The Jupyter server can be deployed on UbiOps in the same way as any dockerized web application. You can find a standard steps to deploy a custom image in this guide: Bring Your Own Docker.
First, we will need to build a docker container and store it as an archive. We can use the following Dockerfile
. Also, set NotebookApp.token
to authenticate client connections later.
FROM python
RUN pip install jupyter
ENTRYPOINT ["jupyter", "server", "--no-browser", "--port=8888", "--ip='*'", "--ServerApp.disable_check_xsrf=True", "--allow-root", "--NotebookApp.token=<your-token>"]

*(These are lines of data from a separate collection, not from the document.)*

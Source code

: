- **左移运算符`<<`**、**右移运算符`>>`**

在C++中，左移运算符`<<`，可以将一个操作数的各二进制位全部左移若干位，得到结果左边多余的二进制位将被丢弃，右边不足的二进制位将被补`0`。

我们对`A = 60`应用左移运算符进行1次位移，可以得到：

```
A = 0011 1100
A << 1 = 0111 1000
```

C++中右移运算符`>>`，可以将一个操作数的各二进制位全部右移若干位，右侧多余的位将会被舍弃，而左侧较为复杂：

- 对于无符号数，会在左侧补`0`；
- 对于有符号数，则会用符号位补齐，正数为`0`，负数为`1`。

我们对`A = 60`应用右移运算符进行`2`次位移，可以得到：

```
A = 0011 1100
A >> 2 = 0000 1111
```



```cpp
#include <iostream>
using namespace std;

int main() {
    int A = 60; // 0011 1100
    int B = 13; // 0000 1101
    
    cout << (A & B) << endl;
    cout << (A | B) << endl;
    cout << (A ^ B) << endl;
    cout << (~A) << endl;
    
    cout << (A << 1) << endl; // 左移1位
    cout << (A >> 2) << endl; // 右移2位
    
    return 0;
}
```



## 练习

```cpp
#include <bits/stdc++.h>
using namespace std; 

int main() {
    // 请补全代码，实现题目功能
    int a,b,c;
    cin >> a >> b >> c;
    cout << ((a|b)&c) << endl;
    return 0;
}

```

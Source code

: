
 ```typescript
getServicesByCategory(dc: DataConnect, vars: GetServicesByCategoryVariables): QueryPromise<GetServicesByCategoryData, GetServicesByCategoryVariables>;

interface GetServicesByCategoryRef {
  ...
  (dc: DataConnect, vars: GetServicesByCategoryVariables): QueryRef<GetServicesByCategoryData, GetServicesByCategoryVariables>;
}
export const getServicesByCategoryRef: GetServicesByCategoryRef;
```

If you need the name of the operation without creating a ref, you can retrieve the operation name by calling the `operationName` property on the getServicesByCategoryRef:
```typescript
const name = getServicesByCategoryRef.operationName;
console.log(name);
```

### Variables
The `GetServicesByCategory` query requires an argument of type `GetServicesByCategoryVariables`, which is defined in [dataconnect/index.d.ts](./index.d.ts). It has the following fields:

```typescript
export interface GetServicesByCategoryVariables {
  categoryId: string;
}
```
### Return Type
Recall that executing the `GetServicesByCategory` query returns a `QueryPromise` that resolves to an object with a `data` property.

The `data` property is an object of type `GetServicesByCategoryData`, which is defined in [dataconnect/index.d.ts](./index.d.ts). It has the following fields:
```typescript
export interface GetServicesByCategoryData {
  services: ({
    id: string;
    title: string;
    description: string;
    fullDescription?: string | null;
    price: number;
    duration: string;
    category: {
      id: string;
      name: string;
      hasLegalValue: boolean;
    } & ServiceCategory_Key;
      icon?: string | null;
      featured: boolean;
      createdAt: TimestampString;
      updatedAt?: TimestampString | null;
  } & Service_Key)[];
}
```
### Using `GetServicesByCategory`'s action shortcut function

Run the following commands to generate an jupyter-server.tar.gz
image:
docker build . -t jupyter-server
docker save jupyter-server -o jupyter-server.tar.gz
Then sign in to UbiOps if you have not done that yet. You can follow this page to generate a new user token.
ubiops signin --token -p "<your-token>" --api https://api.ubiops.com/v2.1
Create a configuration file for the environment and save it as environment_config.yaml
. It is important to set environment_supports_request_format
to false
, because we will interface with the Jupyter server over an open port, rather than via the managed UbiOps request format.
environment_display_name: Jupyter server
environment_supports_request_format: false
environment_description: Env with running Jupyter server
environment_labels:
type: jupyter-server
Afterwards, upload the image archive to UbiOps as an environment and wait for build to finish:
ubiops environments deploy <environment-name> -f environment_config.yaml -a jupyter-server.tar.gz --overwrite -y
ubiops environments wait <environment-name>
Create a configuration file deployment_config.yaml
for the Deployment that will run an Environment. It also should not support request format.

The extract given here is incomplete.